(Beginning of Material provided)

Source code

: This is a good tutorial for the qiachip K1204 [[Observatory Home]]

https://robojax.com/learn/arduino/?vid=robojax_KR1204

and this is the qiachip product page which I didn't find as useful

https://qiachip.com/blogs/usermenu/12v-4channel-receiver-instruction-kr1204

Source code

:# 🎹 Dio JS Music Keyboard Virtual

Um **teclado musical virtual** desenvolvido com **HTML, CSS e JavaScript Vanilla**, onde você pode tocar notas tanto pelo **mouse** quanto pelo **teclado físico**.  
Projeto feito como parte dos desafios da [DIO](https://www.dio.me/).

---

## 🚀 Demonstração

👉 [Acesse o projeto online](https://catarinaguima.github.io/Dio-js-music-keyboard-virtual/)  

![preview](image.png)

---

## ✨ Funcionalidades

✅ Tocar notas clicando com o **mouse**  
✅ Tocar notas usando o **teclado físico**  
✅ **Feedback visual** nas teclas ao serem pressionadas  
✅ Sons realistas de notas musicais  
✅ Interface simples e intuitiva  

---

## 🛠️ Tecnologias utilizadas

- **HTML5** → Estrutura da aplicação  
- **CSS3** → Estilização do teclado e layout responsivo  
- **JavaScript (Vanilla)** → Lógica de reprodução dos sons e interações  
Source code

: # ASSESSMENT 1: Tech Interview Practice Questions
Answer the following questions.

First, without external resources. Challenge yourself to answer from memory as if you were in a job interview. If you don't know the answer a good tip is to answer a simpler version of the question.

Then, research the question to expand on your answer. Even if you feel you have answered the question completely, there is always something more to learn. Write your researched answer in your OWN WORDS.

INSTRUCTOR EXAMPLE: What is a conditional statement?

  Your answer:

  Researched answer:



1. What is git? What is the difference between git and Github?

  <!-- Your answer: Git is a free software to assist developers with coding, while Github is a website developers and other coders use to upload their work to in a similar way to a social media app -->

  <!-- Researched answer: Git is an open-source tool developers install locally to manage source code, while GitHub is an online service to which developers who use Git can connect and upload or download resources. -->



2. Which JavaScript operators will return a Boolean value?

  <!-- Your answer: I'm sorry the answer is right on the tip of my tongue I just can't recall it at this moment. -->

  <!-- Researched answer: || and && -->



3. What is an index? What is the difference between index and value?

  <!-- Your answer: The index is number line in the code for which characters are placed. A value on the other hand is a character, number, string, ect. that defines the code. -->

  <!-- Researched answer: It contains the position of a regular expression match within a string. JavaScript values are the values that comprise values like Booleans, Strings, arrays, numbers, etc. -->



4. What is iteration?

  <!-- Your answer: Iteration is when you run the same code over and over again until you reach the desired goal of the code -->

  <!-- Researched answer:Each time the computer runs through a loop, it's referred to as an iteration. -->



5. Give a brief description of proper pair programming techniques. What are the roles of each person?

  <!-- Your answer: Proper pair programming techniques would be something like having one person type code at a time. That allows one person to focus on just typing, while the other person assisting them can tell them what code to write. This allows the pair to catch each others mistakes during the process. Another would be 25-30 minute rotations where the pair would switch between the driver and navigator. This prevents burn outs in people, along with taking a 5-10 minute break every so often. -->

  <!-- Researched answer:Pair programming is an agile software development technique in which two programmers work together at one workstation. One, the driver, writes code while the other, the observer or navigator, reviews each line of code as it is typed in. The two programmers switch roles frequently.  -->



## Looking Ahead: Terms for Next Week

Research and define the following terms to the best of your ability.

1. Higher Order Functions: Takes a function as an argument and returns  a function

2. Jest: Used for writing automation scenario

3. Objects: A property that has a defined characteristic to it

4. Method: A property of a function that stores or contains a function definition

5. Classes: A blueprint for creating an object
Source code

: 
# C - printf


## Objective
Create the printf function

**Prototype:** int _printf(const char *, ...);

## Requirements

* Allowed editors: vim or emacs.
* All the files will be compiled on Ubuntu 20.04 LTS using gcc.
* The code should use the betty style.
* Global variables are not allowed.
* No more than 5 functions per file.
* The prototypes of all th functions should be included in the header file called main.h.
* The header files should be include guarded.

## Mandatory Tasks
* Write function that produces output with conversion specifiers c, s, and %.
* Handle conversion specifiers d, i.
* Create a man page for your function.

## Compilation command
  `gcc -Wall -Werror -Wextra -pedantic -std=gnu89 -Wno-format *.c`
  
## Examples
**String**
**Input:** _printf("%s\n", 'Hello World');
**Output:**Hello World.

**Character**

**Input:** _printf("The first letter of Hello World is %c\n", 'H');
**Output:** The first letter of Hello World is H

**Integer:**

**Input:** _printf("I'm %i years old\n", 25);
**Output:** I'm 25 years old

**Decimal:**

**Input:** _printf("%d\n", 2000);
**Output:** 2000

(End of Material provided)

▸ **Required action**
Beginning at the line with "and this is" and stopping after the line with "usando o **teclado físico**", please write out every line of the data above exactly and nothing else.

▸ **Task response**
and this is the qiachip product page which I didn't find as useful

https://qiachip.com/blogs/usermenu/12v-4channel-receiver-instruction-kr1204

Source code

:# 🎹 Dio JS Music Keyboard Virtual

Um **teclado musical virtual** desenvolvido com **HTML, CSS e JavaScript Vanilla**, onde você pode tocar notas tanto pelo **mouse** quanto pelo **teclado físico**.  
Projeto feito como parte dos desafios da [DIO](https://www.dio.me/).

---

## 🚀 Demonstração

👉 [Acesse o projeto online](https://catarinaguima.github.io/Dio-js-music-keyboard-virtual/)  

![preview](image.png)

---

## ✨ Funcionalidades

✅ Tocar notas clicando com o **mouse**  
✅ Tocar notas usando o **teclado físico**  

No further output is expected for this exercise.